La rêveuse nue

C’est Mireille qui pose nue vers la fin des années 60, je crois. Pour le magazine « Lui ». Je découpais bon nombre de mes personnages féminins dans ce journal qui devait paraître une fois par mois. Il y avait aussi pas mal de dessins humoristiques exécutés par des artistes connus. Plus tard, ce journal a disparu.
Il y avait deux sortes de mannequins : les filles spécialisées dans les photographies à caractère sexy, travaillant pour des agences, et d’un autre côté les actrices connues qui acceptaient de poser à certaines conditions. Naturellement elles apparaissaient aussi en première de couverture et faisaient vendre le numéro. 
 
François Buffard « La rêveuse nue », collage (vers 1972). Papier sur carton bristol, photographies de magazines, stylos feutre. Sourcing image : collection The Plumebook Café (Droits de reproductions réservés)

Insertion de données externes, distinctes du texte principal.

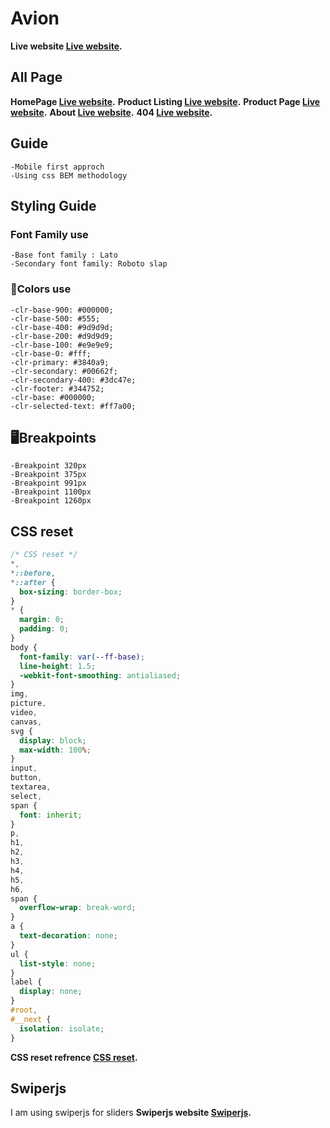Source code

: # Avion
<!-- https://www.youtube.com/watch?v=V9zL1kMq5TI -->
**Live website [Live website](https://avion-ecom.netlify.app/).**

## All Page
**HomePage [Live website](https://avion-ecom.netlify.app/).**
**Product Listing [Live website](https://avion-ecom.netlify.app/product-listing).**
**Product Page [Live website](https://avion-ecom.netlify.app/product-card).**
**About [Live website](https://avion-ecom.netlify.app/about).**
**404 [Live website](https://avion-ecom.netlify.app/404).**

## Guide

    -Mobile first approch
    -Using css BEM methodology

## Styling Guide

### Font Family use 

    -Base font family : Lato
    -Secondary font family: Roboto slap

### 🎨Colors use

    -clr-base-900: #000000;
    -clr-base-500: #555;
    -clr-base-400: #9d9d9d;
    -clr-base-200: #d9d9d9;
    -clr-base-100: #e9e9e9;
    -clr-base-0: #fff;
    -clr-primary: #3840a9;
    -clr-secondary: #00662f;
    -clr-secondary-400: #3dc47e;
    -clr-footer: #344752;
    -clr-base: #000000;
    -clr-selected-text: #ff7a00;
  
## 🖥️Breakpoints

    -Breakpoint 320px
    -Breakpoint 375px
    -Breakpoint 991px
    -Breakpoint 1100px
    -Breakpoint 1260px
  
## CSS reset

```css
/* CSS reset */
*,
*::before,
*::after {
  box-sizing: border-box;
}
* {
  margin: 0;
  padding: 0;
}
body {
  font-family: var(--ff-base);
  line-height: 1.5;
  -webkit-font-smoothing: antialiased;
}
img,
picture,
video,
canvas,
svg {
  display: block;
  max-width: 100%;
}
input,
button,
textarea,
select,
span {
  font: inherit;
}
p,
h1,
h2,
h3,
h4,
h5,
h6,
span {
  overflow-wrap: break-word;
}
a {
  text-decoration: none;
}
ul {
  list-style: none;
}
label {
  display: none;
}
#root,
#__next {
  isolation: isolate;
}

  ```

**CSS reset refrence [CSS reset](https://www.joshwcomeau.com/css/custom-css-reset/).**

## Swiperjs
I am using swiperjs for sliders 
**Swiperjs website [Swiperjs](https://swiperjs.com/).**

François Buffard « La rêveuse nue », collage (vers 1972). Papier sur carton bristol, photographies de magazines, stylos feutre. Sourcing image : collection The Plumebook Café (Droits de reproductions réservés)

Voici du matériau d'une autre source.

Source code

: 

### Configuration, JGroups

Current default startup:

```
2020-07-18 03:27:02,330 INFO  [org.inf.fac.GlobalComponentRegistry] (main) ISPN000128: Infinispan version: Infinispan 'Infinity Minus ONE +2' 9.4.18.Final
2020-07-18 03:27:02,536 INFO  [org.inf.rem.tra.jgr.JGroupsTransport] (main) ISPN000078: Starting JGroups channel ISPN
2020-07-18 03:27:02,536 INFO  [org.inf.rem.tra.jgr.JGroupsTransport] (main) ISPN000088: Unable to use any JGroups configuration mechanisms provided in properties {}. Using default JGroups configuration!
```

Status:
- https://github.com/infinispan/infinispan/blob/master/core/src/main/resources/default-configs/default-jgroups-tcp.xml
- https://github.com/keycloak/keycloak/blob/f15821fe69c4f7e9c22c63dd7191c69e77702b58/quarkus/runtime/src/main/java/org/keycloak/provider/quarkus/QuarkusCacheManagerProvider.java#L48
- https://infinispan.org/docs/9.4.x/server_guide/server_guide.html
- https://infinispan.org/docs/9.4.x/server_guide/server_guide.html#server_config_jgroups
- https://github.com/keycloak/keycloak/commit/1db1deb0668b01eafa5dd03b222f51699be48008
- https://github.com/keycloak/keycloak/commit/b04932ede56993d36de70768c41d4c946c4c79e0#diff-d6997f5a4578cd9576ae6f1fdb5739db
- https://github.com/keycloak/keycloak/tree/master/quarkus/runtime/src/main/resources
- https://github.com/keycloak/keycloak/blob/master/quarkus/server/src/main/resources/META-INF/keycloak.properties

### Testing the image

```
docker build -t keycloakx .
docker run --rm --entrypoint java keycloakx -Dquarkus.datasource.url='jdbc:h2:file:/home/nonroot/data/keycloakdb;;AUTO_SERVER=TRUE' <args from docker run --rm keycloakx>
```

Montrer ses fesses n’engage à rien. Une femme peut les exhiber sur une plage, ainsi que ses seins, dès lors qu’’elle dissimule son sexe. Même chose pour les hommes qui répugnent cependant à le faire par crainte d’être moqués ou de passer pour des personnes gays. 
Le vêtement a trois fonctions essentielles : en premier lieu la pudeur (dissimuler les parties intimes du corps), vient ensuite la protection (contre la chaleur ou le froid, selon la saison), enfin la parure, la fonction la plus importante du vêtement. 
Dans le cas de notre image, la pudeur est sauvegardée, la protection n’est pas nécessaire puisque l’unique transgression de cette prise de vue est précisément de montrer une actrice nue. Enfin la parure : dans ce cas c’est la beauté du corps, une parure naturelle qui n’est pas donnée à toutes les femmes. 
Pour restituer à Mireille son visage, je l’avais découpé sur une autre photo et collé au centre du soleil couchant, de sorte que Mireille paraît contempler son image : «Miroir, miroir, dis-moi que je suis la plus belle ! »
Je m’amusais bien. Mais en définitive la photo de départ n’était pas aussi érotique qu’elle aurait dû l’être dans le genre de magazine où je l’avais découpée. Elle faisait davantage penser à une photographie prise la nuit dans un camp de naturistes. De quoi donner envie au lecteur de rechercher l’adresse pour y passer ses prochaines vacances d’été. Merci Mireille.